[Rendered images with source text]
+--
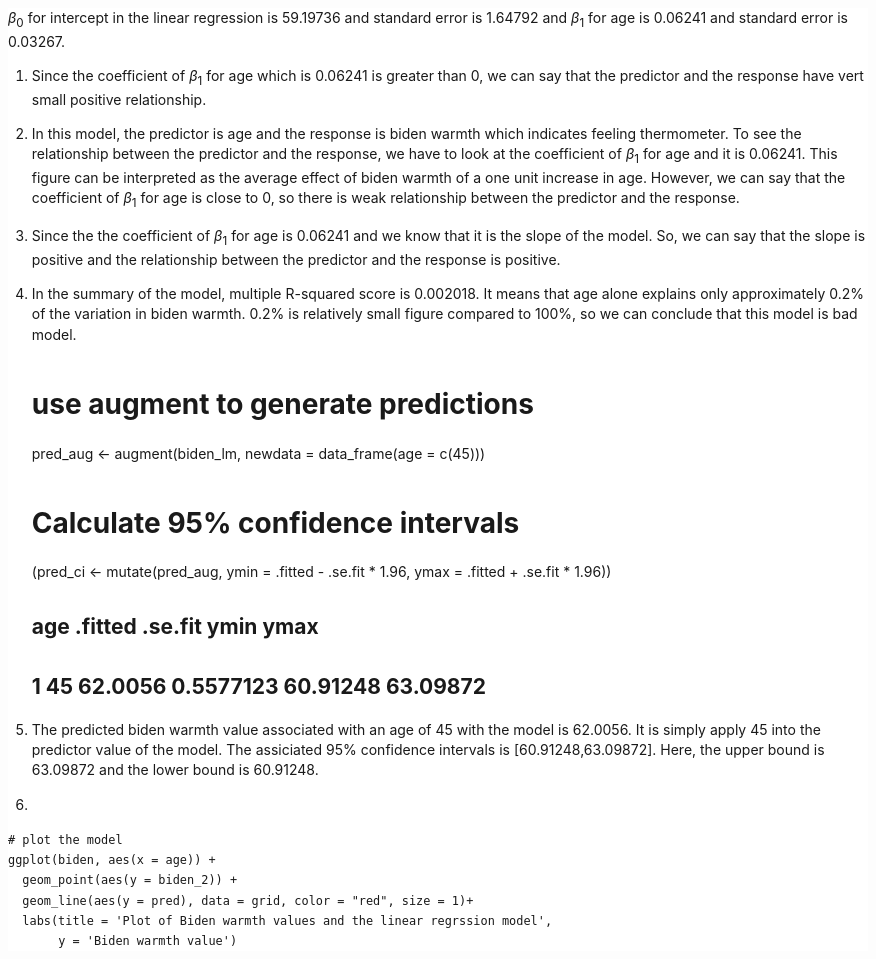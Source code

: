 *β*<sub>0</sub> for intercept in the linear regression is 59.19736 and
standard error is 1.64792 and *β*<sub>1</sub> for age is 0.06241 and
standard error is 0.03267.

1.  Since the coefficient of *β*<sub>1</sub> for age which is 0.06241 is
    greater than 0, we can say that the predictor and the response have
    vert small positive relationship.

2.  In this model, the predictor is age and the response is biden warmth
    which indicates feeling thermometer. To see the relationship between
    the predictor and the response, we have to look at the coefficient
    of *β*<sub>1</sub> for age and it is 0.06241. This figure can be
    interpreted as the average effect of biden warmth of a one unit
    increase in age. However, we can say that the coefficient of
    *β*<sub>1</sub> for age is close to 0, so there is weak relationship
    between the predictor and the response.

3.  Since the the coefficient of *β*<sub>1</sub> for age is 0.06241 and
    we know that it is the slope of the model. So, we can say that the
    slope is positive and the relationship between the predictor and the
    response is positive.

4.  In the summary of the model, multiple R-squared score is 0.002018.
    It means that age alone explains only approximately 0.2% of the
    variation in biden warmth. 0.2% is relatively small figure compared
    to 100%, so we can conclude that this model is bad model.



    # use augment to generate predictions
    pred_aug <- augment(biden_lm, newdata = data_frame(age = c(45))) 

    # Calculate 95% confidence intervals
    (pred_ci <- mutate(pred_aug,
                       ymin = .fitted - .se.fit * 1.96,
                       ymax = .fitted + .se.fit * 1.96))

    ##   age .fitted   .se.fit     ymin     ymax
    ## 1  45 62.0056 0.5577123 60.91248 63.09872

1.  The predicted biden warmth value associated with an age of 45 with
    the model is 62.0056. It is simply apply 45 into the predictor value
    of the model. The assiciated 95% confidence intervals
    is \[60.91248,63.09872\]. Here, the upper bound is 63.09872 and the
    lower bound is 60.91248.

2.  



    # plot the model 
    ggplot(biden, aes(x = age)) +
      geom_point(aes(y = biden_2)) +
      geom_line(aes(y = pred), data = grid, color = "red", size = 1)+
      labs(title = 'Plot of Biden warmth values and the linear regrssion model',
           y = 'Biden warmth value')
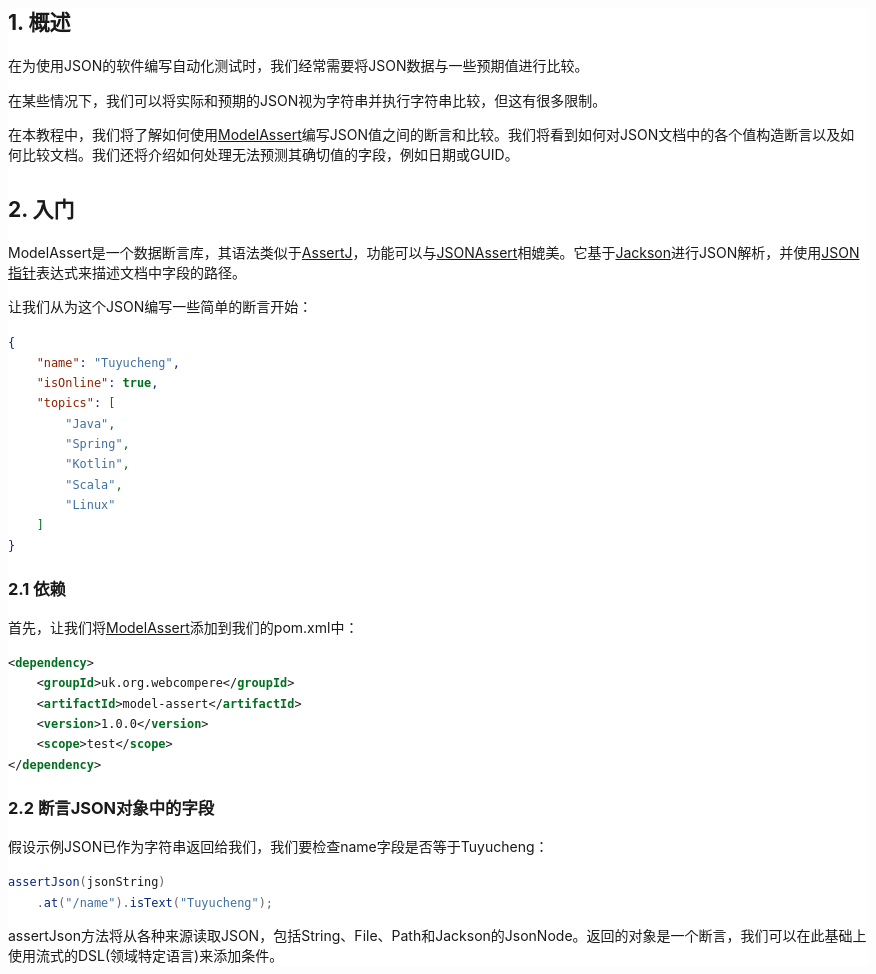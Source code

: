 ## 1. 概述

在为使用JSON的软件编写自动化测试时，我们经常需要将JSON数据与一些预期值进行比较。

在某些情况下，我们可以将实际和预期的JSON视为字符串并执行字符串比较，但这有很多限制。

在本教程中，我们将了解如何使用[ModelAssert](https://github.com/webcompere/model-assert)编写JSON值之间的断言和比较。我们将看到如何对JSON文档中的各个值构造断言以及如何比较文档。我们还将介绍如何处理无法预测其确切值的字段，例如日期或GUID。

## 2. 入门

ModelAssert是一个数据断言库，其语法类似于[AssertJ](https://www.baeldung.com/introduction-to-assertj)，功能可以与[JSONAssert](https://www.baeldung.com/jsonassert)相媲美。它基于[Jackson](https://www.baeldung.com/jackson)进行JSON解析，并使用[JSON指针](https://www.baeldung.com/json-pointer)表达式来描述文档中字段的路径。

让我们从为这个JSON编写一些简单的断言开始：

```json
{
    "name": "Tuyucheng",
    "isOnline": true,
    "topics": [
        "Java",
        "Spring",
        "Kotlin",
        "Scala",
        "Linux"
    ]
}
```

### 2.1 依赖

首先，让我们将[ModelAssert](https://central.sonatype.com/artifact/uk.org.webcompere/model-assert/1.0.0)添加到我们的pom.xml中：

```xml
<dependency>
    <groupId>uk.org.webcompere</groupId>
    <artifactId>model-assert</artifactId>
    <version>1.0.0</version>
    <scope>test</scope>
</dependency>
```

### 2.2 断言JSON对象中的字段

假设示例JSON已作为字符串返回给我们，我们要检查name字段是否等于Tuyucheng：

```java
assertJson(jsonString)
    .at("/name").isText("Tuyucheng");
```

assertJson方法将从各种来源读取JSON，包括String、File、Path和Jackson的JsonNode。返回的对象是一个断言，我们可以在此基础上使用流式的DSL(领域特定语言)来添加条件。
+--
=== ASSIGNED TASK ===
Look above for the line holding "we know that" and the line holding "variation in biden". Retype both, and every line between them, word for word and nothing else.

=== RESPONSE TO THIS EXERCISE ===
    we know that it is the slope of the model. So, we can say that the
    slope is positive and the relationship between the predictor and the
    response is positive.

4.  In the summary of the model, multiple R-squared score is 0.002018.
    It means that age alone explains only approximately 0.2% of the
    variation in biden warmth. 0.2% is relatively small figure compared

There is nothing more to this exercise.